Given records
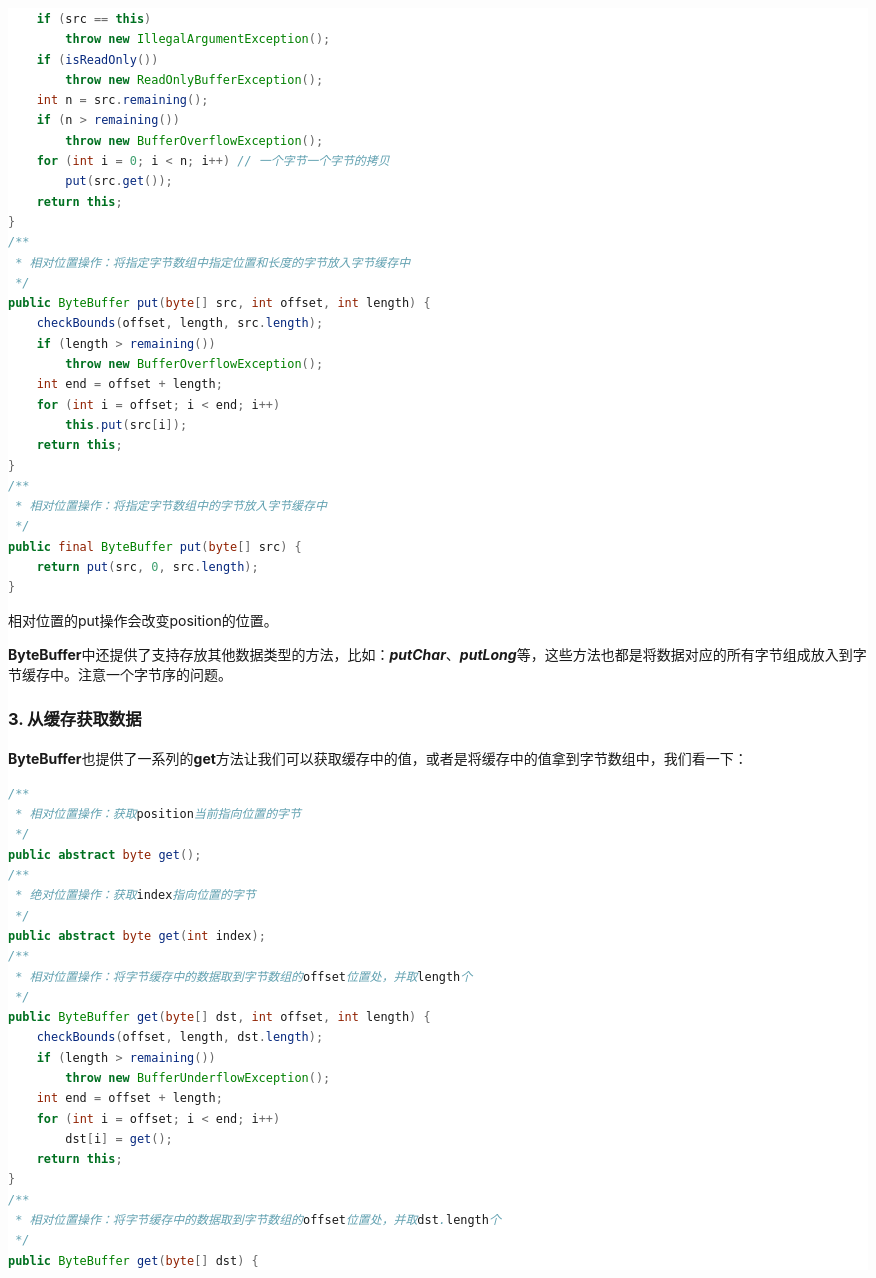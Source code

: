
 ```java
    if (src == this)
        throw new IllegalArgumentException();
    if (isReadOnly())
        throw new ReadOnlyBufferException();
    int n = src.remaining();
    if (n > remaining())
        throw new BufferOverflowException();
    for (int i = 0; i < n; i++) // 一个字节一个字节的拷贝
        put(src.get());
    return this;
}
/**
 * 相对位置操作：将指定字节数组中指定位置和长度的字节放入字节缓存中
 */
public ByteBuffer put(byte[] src, int offset, int length) {
    checkBounds(offset, length, src.length);
    if (length > remaining())
        throw new BufferOverflowException();
    int end = offset + length;
    for (int i = offset; i < end; i++)
        this.put(src[i]);
    return this;
}
/**
 * 相对位置操作：将指定字节数组中的字节放入字节缓存中
 */
public final ByteBuffer put(byte[] src) {
    return put(src, 0, src.length);
}
```

相对位置的put操作会改变position的位置。

**ByteBuffer**中还提供了支持存放其他数据类型的方法，比如：***putChar***、***putLong***等，这些方法也都是将数据对应的所有字节组成放入到字节缓存中。注意一个字节序的问题。

### 3. 从缓存获取数据

**ByteBuffer**也提供了一系列的**get**方法让我们可以获取缓存中的值，或者是将缓存中的值拿到字节数组中，我们看一下：

```java
/**
 * 相对位置操作：获取position当前指向位置的字节
 */
public abstract byte get();
/**
 * 绝对位置操作：获取index指向位置的字节
 */
public abstract byte get(int index);
/**
 * 相对位置操作：将字节缓存中的数据取到字节数组的offset位置处，并取length个
 */
public ByteBuffer get(byte[] dst, int offset, int length) {
    checkBounds(offset, length, dst.length);
    if (length > remaining())
        throw new BufferUnderflowException();
    int end = offset + length;
    for (int i = offset; i < end; i++)
        dst[i] = get();
    return this;
}
/**
 * 相对位置操作：将字节缓存中的数据取到字节数组的offset位置处，并取dst.length个
 */
public ByteBuffer get(byte[] dst) {
```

Action item
Sift through the material above and copy each line that holds "checkBounds".

Output for this exercise
    checkBounds(offset, length, src.length);
    checkBounds(offset, length, dst.length);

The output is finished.